Data in this exercise -
/---

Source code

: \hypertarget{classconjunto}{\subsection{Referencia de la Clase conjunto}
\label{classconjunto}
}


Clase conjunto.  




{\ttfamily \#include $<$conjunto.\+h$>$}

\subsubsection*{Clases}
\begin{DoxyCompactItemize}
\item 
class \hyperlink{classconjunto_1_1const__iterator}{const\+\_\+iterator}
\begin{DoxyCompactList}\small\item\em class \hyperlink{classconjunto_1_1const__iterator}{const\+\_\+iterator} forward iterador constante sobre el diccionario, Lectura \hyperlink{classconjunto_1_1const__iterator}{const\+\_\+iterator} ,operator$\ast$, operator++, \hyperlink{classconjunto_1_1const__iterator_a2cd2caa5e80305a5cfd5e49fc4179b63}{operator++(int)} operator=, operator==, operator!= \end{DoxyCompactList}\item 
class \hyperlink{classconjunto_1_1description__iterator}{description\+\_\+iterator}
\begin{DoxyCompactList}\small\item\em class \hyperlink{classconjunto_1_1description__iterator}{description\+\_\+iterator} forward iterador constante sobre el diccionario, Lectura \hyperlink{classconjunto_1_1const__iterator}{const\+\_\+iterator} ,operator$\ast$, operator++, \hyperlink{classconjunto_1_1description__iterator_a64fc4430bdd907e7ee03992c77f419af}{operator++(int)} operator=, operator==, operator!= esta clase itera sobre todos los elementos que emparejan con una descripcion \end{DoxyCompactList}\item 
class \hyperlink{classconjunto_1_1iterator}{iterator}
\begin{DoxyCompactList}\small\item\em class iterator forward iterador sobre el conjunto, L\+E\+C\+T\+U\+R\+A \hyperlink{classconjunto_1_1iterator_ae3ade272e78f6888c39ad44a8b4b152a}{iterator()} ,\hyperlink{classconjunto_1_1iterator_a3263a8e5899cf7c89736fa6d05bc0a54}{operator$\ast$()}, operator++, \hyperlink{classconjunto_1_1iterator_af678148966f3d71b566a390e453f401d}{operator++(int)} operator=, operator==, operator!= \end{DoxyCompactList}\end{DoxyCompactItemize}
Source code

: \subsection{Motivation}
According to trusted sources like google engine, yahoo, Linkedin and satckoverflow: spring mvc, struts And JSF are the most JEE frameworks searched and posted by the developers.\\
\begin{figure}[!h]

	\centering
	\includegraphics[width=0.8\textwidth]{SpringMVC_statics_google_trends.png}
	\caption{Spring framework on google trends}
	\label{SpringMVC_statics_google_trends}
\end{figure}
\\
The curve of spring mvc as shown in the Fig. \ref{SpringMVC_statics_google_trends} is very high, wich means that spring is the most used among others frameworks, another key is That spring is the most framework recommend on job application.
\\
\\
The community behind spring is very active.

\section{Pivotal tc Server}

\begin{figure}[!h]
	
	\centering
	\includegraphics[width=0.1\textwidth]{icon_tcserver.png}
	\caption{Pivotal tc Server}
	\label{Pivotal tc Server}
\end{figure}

\---

Everything above, from first entry to last, must be reproduced exactly.

Source code

: \hypertarget{classconjunto}{\subsection{Referencia de la Clase conjunto}
\label{classconjunto}
}


Clase conjunto.  




{\ttfamily \#include $<$conjunto.\+h$>$}

\subsubsection*{Clases}
\begin{DoxyCompactItemize}
\item 
class \hyperlink{classconjunto_1_1const__iterator}{const\+\_\+iterator}
\begin{DoxyCompactList}\small\item\em class \hyperlink{classconjunto_1_1const__iterator}{const\+\_\+iterator} forward iterador constante sobre el diccionario, Lectura \hyperlink{classconjunto_1_1const__iterator}{const\+\_\+iterator} ,operator$\ast$, operator++, \hyperlink{classconjunto_1_1const__iterator_a2cd2caa5e80305a5cfd5e49fc4179b63}{operator++(int)} operator=, operator==, operator!= \end{DoxyCompactList}\item 
class \hyperlink{classconjunto_1_1description__iterator}{description\+\_\+iterator}
\begin{DoxyCompactList}\small\item\em class \hyperlink{classconjunto_1_1description__iterator}{description\+\_\+iterator} forward iterador constante sobre el diccionario, Lectura \hyperlink{classconjunto_1_1const__iterator}{const\+\_\+iterator} ,operator$\ast$, operator++, \hyperlink{classconjunto_1_1description__iterator_a64fc4430bdd907e7ee03992c77f419af}{operator++(int)} operator=, operator==, operator!= esta clase itera sobre todos los elementos que emparejan con una descripcion \end{DoxyCompactList}\item 
class \hyperlink{classconjunto_1_1iterator}{iterator}
\begin{DoxyCompactList}\small\item\em class iterator forward iterador sobre el conjunto, L\+E\+C\+T\+U\+R\+A \hyperlink{classconjunto_1_1iterator_ae3ade272e78f6888c39ad44a8b4b152a}{iterator()} ,\hyperlink{classconjunto_1_1iterator_a3263a8e5899cf7c89736fa6d05bc0a54}{operator$\ast$()}, operator++, \hyperlink{classconjunto_1_1iterator_af678148966f3d71b566a390e453f401d}{operator++(int)} operator=, operator==, operator!= \end{DoxyCompactList}\end{DoxyCompactItemize}
Source code

: \subsection{Motivation}
According to trusted sources like google engine, yahoo, Linkedin and satckoverflow: spring mvc, struts And JSF are the most JEE frameworks searched and posted by the developers.\\
\begin{figure}[!h]

	\centering
	\includegraphics[width=0.8\textwidth]{SpringMVC_statics_google_trends.png}
	\caption{Spring framework on google trends}
	\label{SpringMVC_statics_google_trends}
\end{figure}
\\
The curve of spring mvc as shown in the Fig. \ref{SpringMVC_statics_google_trends} is very high, wich means that spring is the most used among others frameworks, another key is That spring is the most framework recommend on job application.
\\
\\
The community behind spring is very active.

\section{Pivotal tc Server}

\begin{figure}[!h]
	
	\centering
	\includegraphics[width=0.1\textwidth]{icon_tcserver.png}
	\caption{Pivotal tc Server}
	\label{Pivotal tc Server}
\end{figure}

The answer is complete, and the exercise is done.